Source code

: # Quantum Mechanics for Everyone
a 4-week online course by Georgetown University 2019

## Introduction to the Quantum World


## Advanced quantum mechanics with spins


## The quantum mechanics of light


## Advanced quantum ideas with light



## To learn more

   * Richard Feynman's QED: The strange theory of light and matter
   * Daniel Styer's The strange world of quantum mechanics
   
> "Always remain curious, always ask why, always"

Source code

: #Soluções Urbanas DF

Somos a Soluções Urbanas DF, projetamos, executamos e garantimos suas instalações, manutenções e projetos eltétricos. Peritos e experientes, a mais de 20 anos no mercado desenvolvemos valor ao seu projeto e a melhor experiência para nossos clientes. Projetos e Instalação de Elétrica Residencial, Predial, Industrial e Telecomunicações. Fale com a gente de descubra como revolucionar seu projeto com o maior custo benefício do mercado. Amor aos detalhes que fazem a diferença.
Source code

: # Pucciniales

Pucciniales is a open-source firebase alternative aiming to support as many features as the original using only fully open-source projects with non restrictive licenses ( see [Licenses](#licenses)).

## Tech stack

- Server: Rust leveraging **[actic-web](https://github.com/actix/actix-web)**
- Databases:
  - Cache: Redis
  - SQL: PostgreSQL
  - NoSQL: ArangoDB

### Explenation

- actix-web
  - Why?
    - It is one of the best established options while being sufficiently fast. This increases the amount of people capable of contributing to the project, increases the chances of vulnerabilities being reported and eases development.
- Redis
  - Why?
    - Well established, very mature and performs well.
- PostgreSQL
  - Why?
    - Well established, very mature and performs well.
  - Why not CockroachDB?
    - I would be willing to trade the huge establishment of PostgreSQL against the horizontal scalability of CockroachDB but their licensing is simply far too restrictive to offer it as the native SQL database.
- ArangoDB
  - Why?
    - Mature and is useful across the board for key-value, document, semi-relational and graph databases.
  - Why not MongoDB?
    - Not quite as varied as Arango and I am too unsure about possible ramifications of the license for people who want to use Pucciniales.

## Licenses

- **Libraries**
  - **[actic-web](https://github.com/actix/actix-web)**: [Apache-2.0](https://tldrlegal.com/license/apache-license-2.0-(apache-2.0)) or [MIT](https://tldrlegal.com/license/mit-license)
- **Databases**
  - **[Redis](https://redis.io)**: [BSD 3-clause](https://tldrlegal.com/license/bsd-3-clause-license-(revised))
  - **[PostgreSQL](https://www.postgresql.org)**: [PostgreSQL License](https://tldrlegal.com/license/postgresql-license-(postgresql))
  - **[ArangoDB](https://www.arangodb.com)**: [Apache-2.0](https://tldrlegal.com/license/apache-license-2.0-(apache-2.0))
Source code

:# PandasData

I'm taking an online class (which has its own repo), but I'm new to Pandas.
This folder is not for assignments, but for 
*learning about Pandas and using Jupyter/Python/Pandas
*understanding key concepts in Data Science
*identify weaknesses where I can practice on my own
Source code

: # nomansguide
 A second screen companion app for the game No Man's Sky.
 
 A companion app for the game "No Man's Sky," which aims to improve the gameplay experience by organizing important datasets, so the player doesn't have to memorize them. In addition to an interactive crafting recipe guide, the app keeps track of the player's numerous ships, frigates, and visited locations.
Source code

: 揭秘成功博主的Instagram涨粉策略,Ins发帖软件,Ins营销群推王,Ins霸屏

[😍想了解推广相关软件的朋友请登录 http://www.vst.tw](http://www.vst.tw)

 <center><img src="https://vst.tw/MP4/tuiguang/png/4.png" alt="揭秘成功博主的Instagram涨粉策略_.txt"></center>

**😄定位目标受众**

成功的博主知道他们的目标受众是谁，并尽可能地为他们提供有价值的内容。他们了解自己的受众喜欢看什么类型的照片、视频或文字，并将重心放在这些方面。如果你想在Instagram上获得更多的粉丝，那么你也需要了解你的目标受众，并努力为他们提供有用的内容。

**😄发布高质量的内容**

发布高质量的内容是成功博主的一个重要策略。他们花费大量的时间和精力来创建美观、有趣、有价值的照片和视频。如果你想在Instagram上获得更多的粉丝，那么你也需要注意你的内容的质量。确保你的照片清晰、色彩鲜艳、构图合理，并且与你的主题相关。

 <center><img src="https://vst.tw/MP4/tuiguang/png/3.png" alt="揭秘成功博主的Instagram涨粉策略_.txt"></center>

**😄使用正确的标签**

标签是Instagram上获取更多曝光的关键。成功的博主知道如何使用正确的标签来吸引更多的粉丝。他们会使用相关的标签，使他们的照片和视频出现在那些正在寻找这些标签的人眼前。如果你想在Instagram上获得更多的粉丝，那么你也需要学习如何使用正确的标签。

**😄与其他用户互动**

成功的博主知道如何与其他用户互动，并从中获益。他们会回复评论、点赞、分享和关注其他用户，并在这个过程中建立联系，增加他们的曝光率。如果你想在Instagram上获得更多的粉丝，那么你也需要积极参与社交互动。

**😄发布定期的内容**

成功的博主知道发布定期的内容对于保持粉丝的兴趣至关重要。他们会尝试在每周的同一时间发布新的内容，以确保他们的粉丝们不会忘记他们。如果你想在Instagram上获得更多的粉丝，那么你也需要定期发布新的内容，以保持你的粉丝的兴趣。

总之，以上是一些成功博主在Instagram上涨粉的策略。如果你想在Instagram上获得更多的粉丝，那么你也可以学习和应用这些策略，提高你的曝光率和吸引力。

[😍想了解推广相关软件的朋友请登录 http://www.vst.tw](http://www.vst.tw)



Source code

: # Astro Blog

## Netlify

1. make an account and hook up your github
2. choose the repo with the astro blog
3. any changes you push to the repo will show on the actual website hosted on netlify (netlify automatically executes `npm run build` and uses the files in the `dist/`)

▸ **Try it**: Copy out the full listing, exactly as it stands.

▸ **Response to this exercise**:
Source code

: # Quantum Mechanics for Everyone
a 4-week online course by Georgetown University 2019

## Introduction to the Quantum World


## Advanced quantum mechanics with spins


## The quantum mechanics of light


## Advanced quantum ideas with light



## To learn more

   * Richard Feynman's QED: The strange theory of light and matter
   * Daniel Styer's The strange world of quantum mechanics
   
> "Always remain curious, always ask why, always"

Source code

: #Soluções Urbanas DF

Somos a Soluções Urbanas DF, projetamos, executamos e garantimos suas instalações, manutenções e projetos eltétricos. Peritos e experientes, a mais de 20 anos no mercado desenvolvemos valor ao seu projeto e a melhor experiência para nossos clientes. Projetos e Instalação de Elétrica Residencial, Predial, Industrial e Telecomunicações. Fale com a gente de descubra como revolucionar seu projeto com o maior custo benefício do mercado. Amor aos detalhes que fazem a diferença.
Source code

: # Pucciniales

Pucciniales is a open-source firebase alternative aiming to support as many features as the original using only fully open-source projects with non restrictive licenses ( see [Licenses](#licenses)).

## Tech stack

- Server: Rust leveraging **[actic-web](https://github.com/actix/actix-web)**
- Databases:
  - Cache: Redis
  - SQL: PostgreSQL
  - NoSQL: ArangoDB

### Explenation

- actix-web
  - Why?
    - It is one of the best established options while being sufficiently fast. This increases the amount of people capable of contributing to the project, increases the chances of vulnerabilities being reported and eases development.
- Redis
  - Why?
    - Well established, very mature and performs well.
- PostgreSQL
  - Why?
    - Well established, very mature and performs well.
  - Why not CockroachDB?
    - I would be willing to trade the huge establishment of PostgreSQL against the horizontal scalability of CockroachDB but their licensing is simply far too restrictive to offer it as the native SQL database.
- ArangoDB
  - Why?
    - Mature and is useful across the board for key-value, document, semi-relational and graph databases.
  - Why not MongoDB?
    - Not quite as varied as Arango and I am too unsure about possible ramifications of the license for people who want to use Pucciniales.

## Licenses

- **Libraries**
  - **[actic-web](https://github.com/actix/actix-web)**: [Apache-2.0](https://tldrlegal.com/license/apache-license-2.0-(apache-2.0)) or [MIT](https://tldrlegal.com/license/mit-license)
- **Databases**
  - **[Redis](https://redis.io)**: [BSD 3-clause](https://tldrlegal.com/license/bsd-3-clause-license-(revised))
  - **[PostgreSQL](https://www.postgresql.org)**: [PostgreSQL License](https://tldrlegal.com/license/postgresql-license-(postgresql))
  - **[ArangoDB](https://www.arangodb.com)**: [Apache-2.0](https://tldrlegal.com/license/apache-license-2.0-(apache-2.0))
Source code

:# PandasData

I'm taking an online class (which has its own repo), but I'm new to Pandas.
This folder is not for assignments, but for 
*learning about Pandas and using Jupyter/Python/Pandas
*understanding key concepts in Data Science
*identify weaknesses where I can practice on my own
Source code

: # nomansguide
 A second screen companion app for the game No Man's Sky.
 
 A companion app for the game "No Man's Sky," which aims to improve the gameplay experience by organizing important datasets, so the player doesn't have to memorize them. In addition to an interactive crafting recipe guide, the app keeps track of the player's numerous ships, frigates, and visited locations.
Source code

: 揭秘成功博主的Instagram涨粉策略,Ins发帖软件,Ins营销群推王,Ins霸屏

[😍想了解推广相关软件的朋友请登录 http://www.vst.tw](http://www.vst.tw)

 <center><img src="https://vst.tw/MP4/tuiguang/png/4.png" alt="揭秘成功博主的Instagram涨粉策略_.txt"></center>

**😄定位目标受众**

成功的博主知道他们的目标受众是谁，并尽可能地为他们提供有价值的内容。他们了解自己的受众喜欢看什么类型的照片、视频或文字，并将重心放在这些方面。如果你想在Instagram上获得更多的粉丝，那么你也需要了解你的目标受众，并努力为他们提供有用的内容。

**😄发布高质量的内容**

发布高质量的内容是成功博主的一个重要策略。他们花费大量的时间和精力来创建美观、有趣、有价值的照片和视频。如果你想在Instagram上获得更多的粉丝，那么你也需要注意你的内容的质量。确保你的照片清晰、色彩鲜艳、构图合理，并且与你的主题相关。

 <center><img src="https://vst.tw/MP4/tuiguang/png/3.png" alt="揭秘成功博主的Instagram涨粉策略_.txt"></center>

**😄使用正确的标签**

标签是Instagram上获取更多曝光的关键。成功的博主知道如何使用正确的标签来吸引更多的粉丝。他们会使用相关的标签，使他们的照片和视频出现在那些正在寻找这些标签的人眼前。如果你想在Instagram上获得更多的粉丝，那么你也需要学习如何使用正确的标签。

**😄与其他用户互动**

成功的博主知道如何与其他用户互动，并从中获益。他们会回复评论、点赞、分享和关注其他用户，并在这个过程中建立联系，增加他们的曝光率。如果你想在Instagram上获得更多的粉丝，那么你也需要积极参与社交互动。

**😄发布定期的内容**

成功的博主知道发布定期的内容对于保持粉丝的兴趣至关重要。他们会尝试在每周的同一时间发布新的内容，以确保他们的粉丝们不会忘记他们。如果你想在Instagram上获得更多的粉丝，那么你也需要定期发布新的内容，以保持你的粉丝的兴趣。

总之，以上是一些成功博主在Instagram上涨粉的策略。如果你想在Instagram上获得更多的粉丝，那么你也可以学习和应用这些策略，提高你的曝光率和吸引力。

[😍想了解推广相关软件的朋友请登录 http://www.vst.tw](http://www.vst.tw)



Source code

: # Astro Blog

## Netlify

1. make an account and hook up your github
2. choose the repo with the astro blog
3. any changes you push to the repo will show on the actual website hosted on netlify (netlify automatically executes `npm run build` and uses the files in the `dist/`)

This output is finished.